Tools and runtime for dynamic checking (mostly of C code, for now)
OCaml C Makefile C++ Python Shell Other
Switch branches/tags
Nothing to show
Clone or download

README

libcrunch is a system for fast dynamic type and bounds checking in
unsafe languages -- currently C, although languages are fairly pluggable
in the design.

It is somewhat inaccurately named, in that it is nowadays both a runtime
library and some toolchain extensions (compiler wrapper, linker plugin,
auxiliary tools).

"Dynamic type checking" mostly means checking pointer casts. There is
limited checking of other things like va_arg and union use; more to add
in due course.

Bounds checking means probably what you think it means. The innovation
of libcrunch is to do fine-grained bounds checking (sensitive to
subobjects, such as arrays-in-structs), over all allocators (static,
stack, heap and custom), with very few false positives. The key to doing
this is run-time type information and a run-time model of allocators.
Currently, bounds checking performs about the same as ASan, but does
finer-grained checking. It's also comparable to SoftBound, but doesn't
suffer the kind of false positives that fat-pointer systems do when they
lose track of bounds.

I have some plans for temporal checking too, including a garbage
collector (which masks errors) and a mostly-timely checker (which
catches errors), but nothing concrete yet.

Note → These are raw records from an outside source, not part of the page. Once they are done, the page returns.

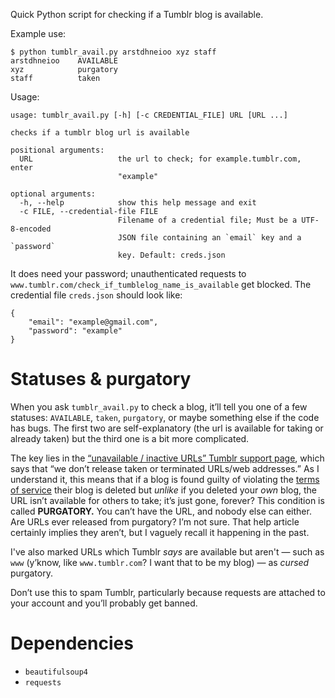 Quick Python script for checking if a Tumblr blog is available.

Example use:

    $ python tumblr_avail.py arstdhneioo xyz staff
    arstdhneioo    AVAILABLE
    xyz            purgatory
    staff          taken

Usage:

    usage: tumblr_avail.py [-h] [-c CREDENTIAL_FILE] URL [URL ...]

    checks if a tumblr blog url is available

    positional arguments:
      URL                   the url to check; for example.tumblr.com, enter
                            "example"

    optional arguments:
      -h, --help            show this help message and exit
      -c FILE, --credential-file FILE
                            Filename of a credential file; Must be a UTF-8-encoded
                            JSON file containing an `email` key and a `password`
                            key. Default: creds.json

It does need your password; unauthenticated requests to
`www.tumblr.com/check_if_tumblelog_name_is_available` get blocked. The
credential file `creds.json` should look like:

    {
        "email": "example@gmail.com",
        "password": "example"
    }

# Statuses & purgatory

When you ask `tumblr_avail.py` to check a blog, it’ll tell you one of a few
statuses: `AVAILABLE`, `taken`, `purgatory`, or maybe something else if the code
has bugs. The first two are self-explanatory (the url is available for taking or
already taken) but the third one is a bit more complicated.

The key lies in the [“unavailable / inactive URLs” Tumblr support
page][unavailable], which says that “we don’t release taken or terminated
URLs/web addresses.” As I understand it, this means that if a blog is found
guilty of violating the [terms of service] their blog is deleted but *unlike* if
you deleted your *own* blog, the URL isn’t available for others to take; it’s
just gone, forever? This condition is called **PURGATORY.** You can’t have the
URL, and nobody else can either. Are URLs ever released from purgatory? I’m not
sure. That help article certainly implies they aren’t, but I vaguely recall it
happening in the past.

I've also marked URLs which Tumblr *says* are available but aren't — such as
`www` (y’know, like `www.tumblr.com`? I want that to be my blog) — as *cursed*
purgatory.

Don’t use this to spam Tumblr, particularly because requests are attached to
your account and you’ll probably get banned.

# Dependencies

* `beautifulsoup4`
* `requests`

[unavailable]: https://tumblr.zendesk.com/hc/en-us/articles/230894108-Unavailable-inactive-URLs
[terms of service]: https://www.tumblr.com/policy/en/terms-of-service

The medium-term goal is a proof-of-concept implementation of C that is
dynamically safe... and runs most source code unmodified, is
binary-compatible even with uninstrumented code (albeit sacrificing
safety guarantees), and performs usably well (hopefully no worse than
half native speed, usually better).

To get good performance, I have some plans for exploiting hardware
assistance (various kinds of tagged memory that are springing up) and
also speculative/dynamic optimisations. Again, nothing concrete yet (but
feel free to ask).

All this is built on top of my other project, liballocs, which you
should build (and probably understand) first. In a nutshell, liballocs
provides the type information and other dynamic run-time services; its
goal is "Smalltalk-style dynamism for Unix processes".

Building is non-trivial... but you can do it! Overall, the build looks
something like this.

$ git clone https://github.com/stephenrkell/liballocs.git
$ cat liballocs/README
(and follow those instructions, then...)
$ export LIBALLOCS=`pwd`/liballocs
$ git clone https://github.com/stephenrkell/libcrunch.git
$ cd libcrunch
$ make -jn                    # for your favourite n
$ make -C test                # if this succeeds, be amazed
$ frontend/c/bin/crunchcc -o hello /path/to/hello.c  # your code here
$ LD_PRELOAD=`pwd`/lib/libcrunch_preload.so ./hello  # marvel!

Tips for non-Debian or non-jessie users:

- You must have Dave Anderson's (ex-SGI) libdwarf, not elfutils's
  (libdw1) version. The libdwarfpp build will, by default, look for its
  dwarf.h and libdwarf.h in /usr/include.  If this libdwarf's headers
  are not in /usr/include (some distros put them in
  /usr/include/libdwarf instead), set LIBDWARFPP_CONFIGURE_FLAGS to
  "--with-libdwarf-includes=/path/to/includes" so that liballocs's
  contrib build process will configure libdwarfpp appropriately.

- Some problems have been reported with gcc 5.x and later. See gcc bug
  78407. For now the recommended gcc is the 4.9 series, although 7.2.x
  fixes that bug and seems to work. Bug reports for build errors
  occurring on other versions are welcome.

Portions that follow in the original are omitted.